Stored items
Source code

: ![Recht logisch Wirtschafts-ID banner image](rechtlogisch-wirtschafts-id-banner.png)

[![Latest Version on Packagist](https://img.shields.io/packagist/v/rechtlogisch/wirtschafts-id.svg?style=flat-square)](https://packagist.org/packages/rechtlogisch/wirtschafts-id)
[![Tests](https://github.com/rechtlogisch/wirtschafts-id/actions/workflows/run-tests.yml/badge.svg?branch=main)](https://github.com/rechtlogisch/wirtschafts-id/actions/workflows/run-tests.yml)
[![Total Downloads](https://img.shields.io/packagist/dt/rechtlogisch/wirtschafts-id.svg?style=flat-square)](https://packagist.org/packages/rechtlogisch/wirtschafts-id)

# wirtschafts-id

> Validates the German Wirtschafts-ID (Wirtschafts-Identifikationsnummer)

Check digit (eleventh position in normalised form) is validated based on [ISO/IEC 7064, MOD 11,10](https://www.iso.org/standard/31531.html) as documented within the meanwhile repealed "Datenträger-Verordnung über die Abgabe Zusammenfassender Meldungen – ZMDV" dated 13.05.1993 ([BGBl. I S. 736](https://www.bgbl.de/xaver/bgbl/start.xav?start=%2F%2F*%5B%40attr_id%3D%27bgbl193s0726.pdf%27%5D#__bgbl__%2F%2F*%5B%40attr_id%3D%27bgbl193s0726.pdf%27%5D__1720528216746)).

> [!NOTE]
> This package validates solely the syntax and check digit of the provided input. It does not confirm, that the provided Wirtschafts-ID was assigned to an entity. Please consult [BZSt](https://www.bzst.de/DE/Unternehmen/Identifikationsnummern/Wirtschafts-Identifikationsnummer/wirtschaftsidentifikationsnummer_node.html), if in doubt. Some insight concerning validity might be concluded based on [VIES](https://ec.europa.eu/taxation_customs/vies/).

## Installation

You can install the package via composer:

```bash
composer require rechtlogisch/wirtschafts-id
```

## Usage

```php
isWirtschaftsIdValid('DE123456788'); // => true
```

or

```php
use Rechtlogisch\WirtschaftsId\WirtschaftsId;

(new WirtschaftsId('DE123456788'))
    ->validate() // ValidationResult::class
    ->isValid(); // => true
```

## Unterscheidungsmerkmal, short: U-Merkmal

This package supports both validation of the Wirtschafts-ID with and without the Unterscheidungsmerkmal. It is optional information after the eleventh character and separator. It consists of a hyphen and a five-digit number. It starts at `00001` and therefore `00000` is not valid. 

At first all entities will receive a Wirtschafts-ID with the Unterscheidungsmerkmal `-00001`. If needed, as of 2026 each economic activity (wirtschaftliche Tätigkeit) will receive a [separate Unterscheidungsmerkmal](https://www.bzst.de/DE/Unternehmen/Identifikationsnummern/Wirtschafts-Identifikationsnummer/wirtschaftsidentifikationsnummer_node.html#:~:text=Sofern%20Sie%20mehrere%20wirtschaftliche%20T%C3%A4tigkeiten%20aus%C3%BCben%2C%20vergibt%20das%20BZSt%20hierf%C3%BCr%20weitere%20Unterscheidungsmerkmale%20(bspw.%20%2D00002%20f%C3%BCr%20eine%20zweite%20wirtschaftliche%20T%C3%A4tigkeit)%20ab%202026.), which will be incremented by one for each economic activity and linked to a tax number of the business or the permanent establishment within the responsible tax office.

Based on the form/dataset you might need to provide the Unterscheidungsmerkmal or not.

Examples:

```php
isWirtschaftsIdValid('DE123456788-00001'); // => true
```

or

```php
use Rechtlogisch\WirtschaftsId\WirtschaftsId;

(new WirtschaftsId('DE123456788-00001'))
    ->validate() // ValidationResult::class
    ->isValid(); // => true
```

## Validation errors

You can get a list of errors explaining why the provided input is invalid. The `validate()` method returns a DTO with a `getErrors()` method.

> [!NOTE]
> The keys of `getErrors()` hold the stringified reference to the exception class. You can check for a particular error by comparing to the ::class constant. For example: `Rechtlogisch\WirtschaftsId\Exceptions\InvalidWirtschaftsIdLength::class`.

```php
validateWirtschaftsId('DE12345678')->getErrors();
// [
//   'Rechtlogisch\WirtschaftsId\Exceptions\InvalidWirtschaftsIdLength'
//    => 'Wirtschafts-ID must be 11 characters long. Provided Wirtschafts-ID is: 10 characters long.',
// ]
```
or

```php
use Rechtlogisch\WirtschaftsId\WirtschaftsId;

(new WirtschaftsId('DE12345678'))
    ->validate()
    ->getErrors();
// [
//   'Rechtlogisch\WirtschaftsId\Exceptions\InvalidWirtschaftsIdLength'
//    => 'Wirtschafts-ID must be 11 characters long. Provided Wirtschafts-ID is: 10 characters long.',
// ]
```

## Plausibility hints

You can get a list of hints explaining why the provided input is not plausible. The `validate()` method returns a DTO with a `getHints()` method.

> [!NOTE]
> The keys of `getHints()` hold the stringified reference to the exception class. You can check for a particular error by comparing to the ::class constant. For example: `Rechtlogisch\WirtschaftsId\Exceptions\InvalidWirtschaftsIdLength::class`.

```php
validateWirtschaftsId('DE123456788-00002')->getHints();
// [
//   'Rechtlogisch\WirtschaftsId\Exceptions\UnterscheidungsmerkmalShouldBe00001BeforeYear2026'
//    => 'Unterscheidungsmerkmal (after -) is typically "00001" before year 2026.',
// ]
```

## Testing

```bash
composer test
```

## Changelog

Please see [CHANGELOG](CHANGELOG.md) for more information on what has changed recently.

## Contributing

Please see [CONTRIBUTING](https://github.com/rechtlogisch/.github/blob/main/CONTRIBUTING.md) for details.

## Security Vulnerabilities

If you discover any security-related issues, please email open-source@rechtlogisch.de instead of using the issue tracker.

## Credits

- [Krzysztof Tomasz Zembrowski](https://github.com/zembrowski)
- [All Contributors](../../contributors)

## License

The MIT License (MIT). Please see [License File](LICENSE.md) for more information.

BRIEF
Print exactly the lines from the one with "Please see [CHANGELOG](CHANGELOG.md)" through the end of the data, inclusive.

WORKED SOLUTION
Please see [CHANGELOG](CHANGELOG.md) for more information on what has changed recently.

## Contributing

Please see [CONTRIBUTING](https://github.com/rechtlogisch/.github/blob/main/CONTRIBUTING.md) for details.

## Security Vulnerabilities

If you discover any security-related issues, please email open-source@rechtlogisch.de instead of using the issue tracker.

## Credits

- [Krzysztof Tomasz Zembrowski](https://github.com/zembrowski)
- [All Contributors](../../contributors)

## License

The MIT License (MIT). Please see [License File](LICENSE.md) for more information.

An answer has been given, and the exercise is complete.